Presidents George Washington and John Adams both issued speeches to Congress, but the practice was ended by Thomas Jefferson who felt that the address was too similar to the British monarch’s address to the newly elected parliament.  The practice was brought back by Woodrow Wilson in 1913 and was solidified by Franklin Roosevelt as an annual tradition, with few exceptions.  The last time a President did not give a speech to Congress was in 1981.

These sorts of speeches need to end.  A republic does not need Fidel Castro-like speeches.  Trump’s speech was 60 minutes long, included 84 applause lines (one roughly every 43 seconds), and 53 standing ovations (one roughly 84 seconds).  The standing ovation for the widow of Chief Petty Officer William “Ryan” Owens, the Navy SEAL killed in Yemen, was more than appropriate.  However, the sight of Congress jumping up out of their seats after every other sentence and clapping continuously like the Politburo applauding Stalin is still unbecoming of a republic.

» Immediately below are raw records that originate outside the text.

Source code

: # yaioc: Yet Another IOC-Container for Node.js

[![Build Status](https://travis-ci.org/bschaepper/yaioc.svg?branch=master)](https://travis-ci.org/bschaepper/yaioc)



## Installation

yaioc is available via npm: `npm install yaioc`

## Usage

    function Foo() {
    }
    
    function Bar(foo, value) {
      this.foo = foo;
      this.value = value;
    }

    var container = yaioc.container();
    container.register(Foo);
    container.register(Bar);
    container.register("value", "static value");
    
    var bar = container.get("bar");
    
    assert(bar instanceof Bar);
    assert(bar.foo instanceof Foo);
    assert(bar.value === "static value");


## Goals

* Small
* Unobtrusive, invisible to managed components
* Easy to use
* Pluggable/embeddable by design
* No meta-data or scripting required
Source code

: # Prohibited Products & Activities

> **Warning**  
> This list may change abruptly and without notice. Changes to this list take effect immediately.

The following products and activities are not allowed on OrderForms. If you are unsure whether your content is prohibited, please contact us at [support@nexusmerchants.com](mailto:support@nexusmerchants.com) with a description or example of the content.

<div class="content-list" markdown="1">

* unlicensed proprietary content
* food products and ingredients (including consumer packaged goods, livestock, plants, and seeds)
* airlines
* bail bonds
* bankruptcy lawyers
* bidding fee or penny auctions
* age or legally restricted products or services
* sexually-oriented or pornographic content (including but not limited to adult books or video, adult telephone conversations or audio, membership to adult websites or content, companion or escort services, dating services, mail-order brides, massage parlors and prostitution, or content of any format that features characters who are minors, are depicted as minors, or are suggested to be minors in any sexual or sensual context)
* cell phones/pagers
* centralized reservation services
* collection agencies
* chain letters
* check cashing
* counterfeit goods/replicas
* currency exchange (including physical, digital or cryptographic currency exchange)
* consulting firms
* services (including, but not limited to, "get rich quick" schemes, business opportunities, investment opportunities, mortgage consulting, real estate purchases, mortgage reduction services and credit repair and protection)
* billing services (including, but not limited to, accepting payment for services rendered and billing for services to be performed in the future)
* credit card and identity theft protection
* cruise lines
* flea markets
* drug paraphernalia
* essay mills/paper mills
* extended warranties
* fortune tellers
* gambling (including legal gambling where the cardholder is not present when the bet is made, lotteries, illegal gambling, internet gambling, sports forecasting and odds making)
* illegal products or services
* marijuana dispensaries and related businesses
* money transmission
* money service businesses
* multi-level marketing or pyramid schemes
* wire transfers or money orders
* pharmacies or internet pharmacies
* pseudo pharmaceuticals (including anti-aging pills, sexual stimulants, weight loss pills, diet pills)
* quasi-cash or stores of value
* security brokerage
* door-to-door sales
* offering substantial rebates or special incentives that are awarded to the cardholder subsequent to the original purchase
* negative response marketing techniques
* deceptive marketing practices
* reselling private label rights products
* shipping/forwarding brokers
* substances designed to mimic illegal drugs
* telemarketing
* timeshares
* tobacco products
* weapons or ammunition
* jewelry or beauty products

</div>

Members of Congress who stake out their seats hours in advance like people in front of an electronics store before Black Friday or at a concert as if the President is some music icon should be beneath the dignity of legislators in a republic.  The monarchical nature of the State of the Union and the White House Correspondents’ Dinner is why so many look at Washington with disgust.  The politicians give themselves a collective pat on the back, while everybody else wonders why they congratulate themselves.

The only time a President should be giving an addresses to Congress is when asking Congress to authorize war.  A “Day of Infamy” or post 9/11 speech in attempt to rally the nation is not only an acceptable course of action, but a preferable one.  Talking about tax plans can be done from the Oval Office without the never-ending standing ovations.

Article II Section 3 of the Constitution states “He shall from time to time give to the Congress information of the state of the union, and recommend to their consideration such measures as he shall judge necessary and expedient.”  Presidents should go back to the tradition that existed from Jefferson to Taft and submit the report in writing.